■ **DATA FOR ANALYSIS**:
____

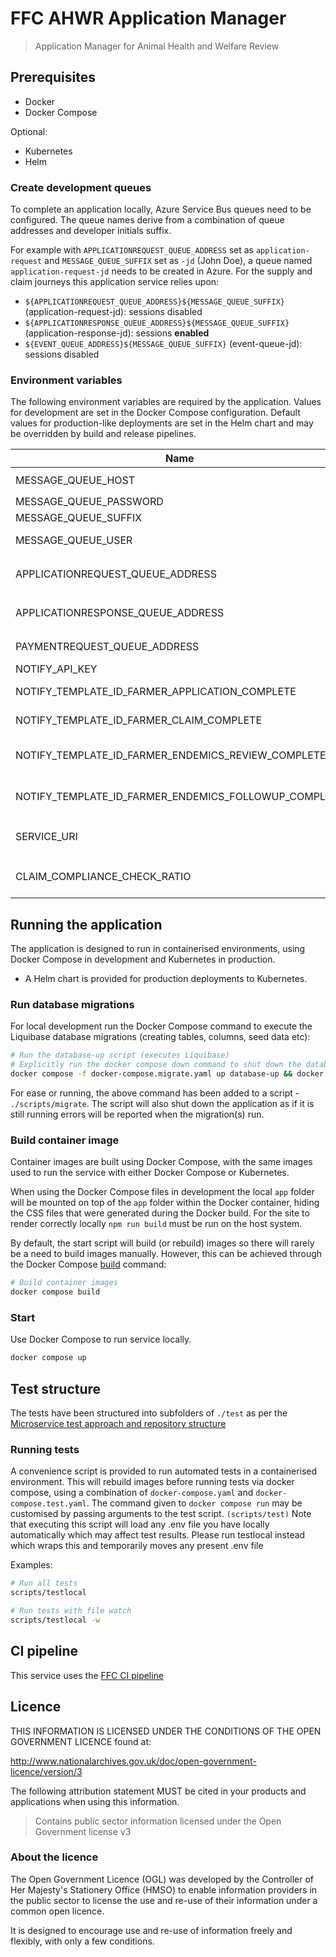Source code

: # FFC AHWR Application Manager

> Application Manager for Animal Health and Welfare Review 

## Prerequisites

- Docker
- Docker Compose

Optional:

- Kubernetes
- Helm

### Create development queues

To complete an application locally, Azure Service Bus queues need to be configured. The queue names derive from a combination of queue addresses and developer initials suffix.

For example with `APPLICATIONREQUEST_QUEUE_ADDRESS` set as `application-request` and `MESSAGE_QUEUE_SUFFIX` set as `-jd` (John Doe), a queue named `application-request-jd` needs to be created in Azure. For the supply and claim journeys this application service relies upon:

- `${APPLICATIONREQUEST_QUEUE_ADDRESS}${MESSAGE_QUEUE_SUFFIX}` (application-request-jd): sessions disabled
- `${APPLICATIONRESPONSE_QUEUE_ADDRESS}${MESSAGE_QUEUE_SUFFIX}` (application-response-jd): sessions **enabled**
- `${EVENT_QUEUE_ADDRESS}${MESSAGE_QUEUE_SUFFIX}` (event-queue-jd): sessions disabled

### Environment variables

The following environment variables are required by the application.
Values for development are set in the Docker Compose configuration. Default
values for production-like deployments are set in the Helm chart and may be
overridden by build and release pipelines.

| Name                                                                                   | Description                                                                                      |
| -------------------------------------------------------------------------------------- | ------------------------------------------------------------------------------------------------ |
| MESSAGE_QUEUE_HOST                                                                     | Azure Service Bus hostname, e.g. `myservicebus.servicebus.windows.net`                           |
| MESSAGE_QUEUE_PASSWORD                                                                 | Azure Service Bus SAS policy key                                                                 |
| MESSAGE_QUEUE_SUFFIX                                                                   | Developer initials                                                                               |
| MESSAGE_QUEUE_USER                                                                     | Azure Service Bus SAS policy name, e.g. `RootManageSharedAccessKey`                              |
| APPLICATIONREQUEST_QUEUE_ADDRESS                                                       | Azure Service Bus message request queue name, e.g. `application-request`                         |
| APPLICATIONRESPONSE_QUEUE_ADDRESS                                                      | Azure Service Bus message response queue name, e.g. `application-response`                       |
| PAYMENTREQUEST_QUEUE_ADDRESS                                                           | Azure Service Bus message request queue name, e.g. `payment-request`                             |
| NOTIFY_API_KEY                                                                         | GOV.UK Notify API Key                                                                            |
| NOTIFY_TEMPLATE_ID_FARMER_APPLICATION_COMPLETE                                         | Id of email template used for farmer application complete                                        |
| NOTIFY_TEMPLATE_ID_FARMER_CLAIM_COMPLETE                                               | Id of email template used to notify farmer for claim being completed                             |
| NOTIFY_TEMPLATE_ID_FARMER_ENDEMICS_REVIEW_COMPLETE                                     | Id of email template used to notify farmer for Endemics Review claim being completed             |
| NOTIFY_TEMPLATE_ID_FARMER_ENDEMICS_FOLLOWUP_COMPLETE                                   | Id of email template used to notify farmer for Endemics Follow-up claim being completed          |
| SERVICE_URI                                                                            | URI of service (used in links, in emails) e.g. `http://localhost:3000` or `https://defra.gov.uk` |
| CLAIM_COMPLIANCE_CHECK_RATIO                                                           | The ratio in which claims require a compliance check, e.g. 3 means one in every 3 claims         |

## Running the application

The application is designed to run in containerised environments, using Docker
Compose in development and Kubernetes in production.

- A Helm chart is provided for production deployments to Kubernetes.

### Run database migrations

For local development run the Docker Compose command to execute the
Liquibase database migrations (creating tables, columns, seed data etc):

```sh
# Run the database-up script (executes Liquibase)
# Explicitly run the docker compose down command to shut down the database container
docker compose -f docker-compose.migrate.yaml up database-up && docker compose -f docker-compose.migrate.yaml down
```

For ease or running, the above command has been added to a script -
`./scripts/migrate`. The script will also shut down the application as if it is
still running errors will be reported when the migration(s) run.

### Build container image

Container images are built using Docker Compose, with the same images used to
run the service with either Docker Compose or Kubernetes.

When using the Docker Compose files in development the local `app` folder will
be mounted on top of the `app` folder within the Docker container, hiding the
CSS files that were generated during the Docker build. For the site to render
correctly locally `npm run build` must be run on the host system.

By default, the start script will build (or rebuild) images so there will
rarely be a need to build images manually. However, this can be achieved
through the Docker Compose
[build](https://docs.docker.com/compose/reference/build/) command:

```sh
# Build container images
docker compose build
```

### Start

Use Docker Compose to run service locally.

```sh
docker compose up
```

## Test structure

The tests have been structured into subfolders of `./test` as per the
[Microservice test approach and repository structure](https://eaflood.atlassian.net/wiki/spaces/FPS/pages/1845396477/Microservice+test+approach+and+repository+structure)

### Running tests

A convenience script is provided to run automated tests in a containerised
environment. This will rebuild images before running tests via docker compose,
using a combination of `docker-compose.yaml` and `docker-compose.test.yaml`.
The command given to `docker compose run` may be customised by passing
arguments to the test script. ```(scripts/test)```
Note that executing this script will load any .env
file you have locally automatically which may affect test results. Please run
testlocal instead which wraps this and temporarily moves any present .env file

Examples:

```sh
# Run all tests
scripts/testlocal

# Run tests with file watch
scripts/testlocal -w
```

## CI pipeline

This service uses the [FFC CI pipeline](https://github.com/DEFRA/ffc-jenkins-pipeline-library)

## Licence

THIS INFORMATION IS LICENSED UNDER THE CONDITIONS OF THE OPEN GOVERNMENT
LICENCE found at:

<http://www.nationalarchives.gov.uk/doc/open-government-licence/version/3>

The following attribution statement MUST be cited in your products and
applications when using this information.

> Contains public sector information licensed under the Open Government license
> v3

### About the licence

The Open Government Licence (OGL) was developed by the Controller of Her
Majesty's Stationery Office (HMSO) to enable information providers in the
public sector to license the use and re-use of their information under a common
open licence.

It is designed to encourage use and re-use of information freely and flexibly,
with only a few conditions.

____

■ **EXERCISE OBJECTIVE**:
Filter the listing above by the word "policy"; copy each line that passes.

■ **OUTPUT**:
| MESSAGE_QUEUE_PASSWORD                                                                 | Azure Service Bus SAS policy key                                                                 |
| MESSAGE_QUEUE_USER                                                                     | Azure Service Bus SAS policy name, e.g. `RootManageSharedAccessKey`                              |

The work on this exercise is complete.